Atualmente, ao estudar para o Exame de Ordem, o candidato tem que ler, no mínimo:

a) Constituição Federal de 1988 (com 347 artigos, mais alguns existentes em Emendas Constitucionais);

b) Código Civil (com 2.046 artigos);

c) Código de Processo Civil (com mais de 1.220 artigos);

d) Código Penal (com mais de 361 artigos);

e) Código de Processo Penal (com 811 artigos);

f) Código Tributário Nacional (com 218 artigos);

g) Consolidação das Leis do Trabalho-CLT (com de 922 artigos);

h) Código de Proteção e Defesa do Consumidor (com 119 artigos);

i) Estatuto da Criança e do Adolescente (com 267 artigos);

j) Lei de Licitações e Contratos (com 126 artigos);

k) Lei das Sociedades Anônimas (com 300 artigos);

l) Regime Jurídico Único dos Servidores Públicos Federais (com 253 artigos);

m) Estatuto da OAB (com 87 artigos);

n) Regulamento Geral da OAB (com 158 artigos);

o) Código de Ética (com 66 artigos);

p) Lei de Crimes Ambientais (com 82 artigos)

q) Lei de Introdução às normas do Direito Brasileiro (antiga Lei de Introdução ao Código Civil: com 19 artigos).

O bacharel tem que estudar também as Súmulas do Supremo Tribunal Federal-STF (736 enunciados), as Súmulas Vinculantes do STF (31 enunciados), as Súmulas do Superior Tribunal de Justiça (quase 470 enunciados), as Súmulas e Precedentes Normativos do Tribunal Superior do Trabalho-TST (quase 544 enunciados) e as Orientações Jurisprudenciais do TST (quase de 688 enunciados). Enfim, o candidato deve ler e decorar, no mínimo, 7.402 artigos e 2.469 enunciados, totalizando 9.871 artigos e enunciados.

Todavia, além das matérias citadas, nos últimos Exames os candidatos tiveram que responder questões sobre a Lei de Registros Públicos (com 299 artigos), do Código de Trânsito Brasileiro (com 341 artigos), do Estatuto das Cidades (com 58 artigos), dentre outras normas, que não são estudadas nos Cursos de Direito.
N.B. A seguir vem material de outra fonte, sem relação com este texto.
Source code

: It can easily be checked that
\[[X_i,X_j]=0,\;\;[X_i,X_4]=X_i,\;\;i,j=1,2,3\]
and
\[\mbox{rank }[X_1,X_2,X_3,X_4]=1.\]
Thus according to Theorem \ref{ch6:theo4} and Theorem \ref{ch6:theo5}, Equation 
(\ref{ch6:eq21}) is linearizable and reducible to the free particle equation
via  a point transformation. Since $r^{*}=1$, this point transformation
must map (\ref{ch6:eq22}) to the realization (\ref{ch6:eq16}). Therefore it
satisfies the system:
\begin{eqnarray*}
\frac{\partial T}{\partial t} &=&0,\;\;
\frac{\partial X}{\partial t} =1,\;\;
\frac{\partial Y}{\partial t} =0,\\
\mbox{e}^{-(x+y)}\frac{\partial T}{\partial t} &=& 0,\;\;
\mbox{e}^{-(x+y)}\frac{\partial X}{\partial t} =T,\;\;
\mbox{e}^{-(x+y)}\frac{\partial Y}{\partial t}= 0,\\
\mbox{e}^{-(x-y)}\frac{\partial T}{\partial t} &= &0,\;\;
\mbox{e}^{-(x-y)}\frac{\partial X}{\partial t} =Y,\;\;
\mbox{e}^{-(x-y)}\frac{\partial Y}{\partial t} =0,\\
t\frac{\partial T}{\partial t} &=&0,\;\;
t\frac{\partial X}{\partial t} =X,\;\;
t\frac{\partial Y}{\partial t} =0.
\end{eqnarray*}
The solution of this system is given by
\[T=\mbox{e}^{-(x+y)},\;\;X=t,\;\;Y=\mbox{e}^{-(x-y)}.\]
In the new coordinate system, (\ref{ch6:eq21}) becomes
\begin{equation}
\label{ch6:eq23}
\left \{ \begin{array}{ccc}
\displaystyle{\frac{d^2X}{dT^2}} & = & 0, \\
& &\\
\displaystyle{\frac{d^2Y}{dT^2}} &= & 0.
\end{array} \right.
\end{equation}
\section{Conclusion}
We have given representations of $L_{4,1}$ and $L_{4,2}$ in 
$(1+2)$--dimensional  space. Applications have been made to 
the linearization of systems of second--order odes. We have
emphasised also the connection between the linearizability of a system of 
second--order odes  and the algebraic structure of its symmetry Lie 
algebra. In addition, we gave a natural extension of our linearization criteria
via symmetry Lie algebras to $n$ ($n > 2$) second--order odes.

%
O mesmo ocorre com a Lei das Sociedades Anônimas e o Regulamento Geral da OAB, dentre outras normas objeto de avaliação.

No último certame (Exame de Janeiro de 2011), ainda caiu uma questão referente ao Vocabulário do Mercado de Capitais, expedido pela Comissão Nacional de Bolsas de Valores em 1990, que sequer consta nos Códigos de Direito Comercial, muito menos no Vade Mecum (Coletânea de Códigos e Leis) das Editoras Saraiva ou Rideel.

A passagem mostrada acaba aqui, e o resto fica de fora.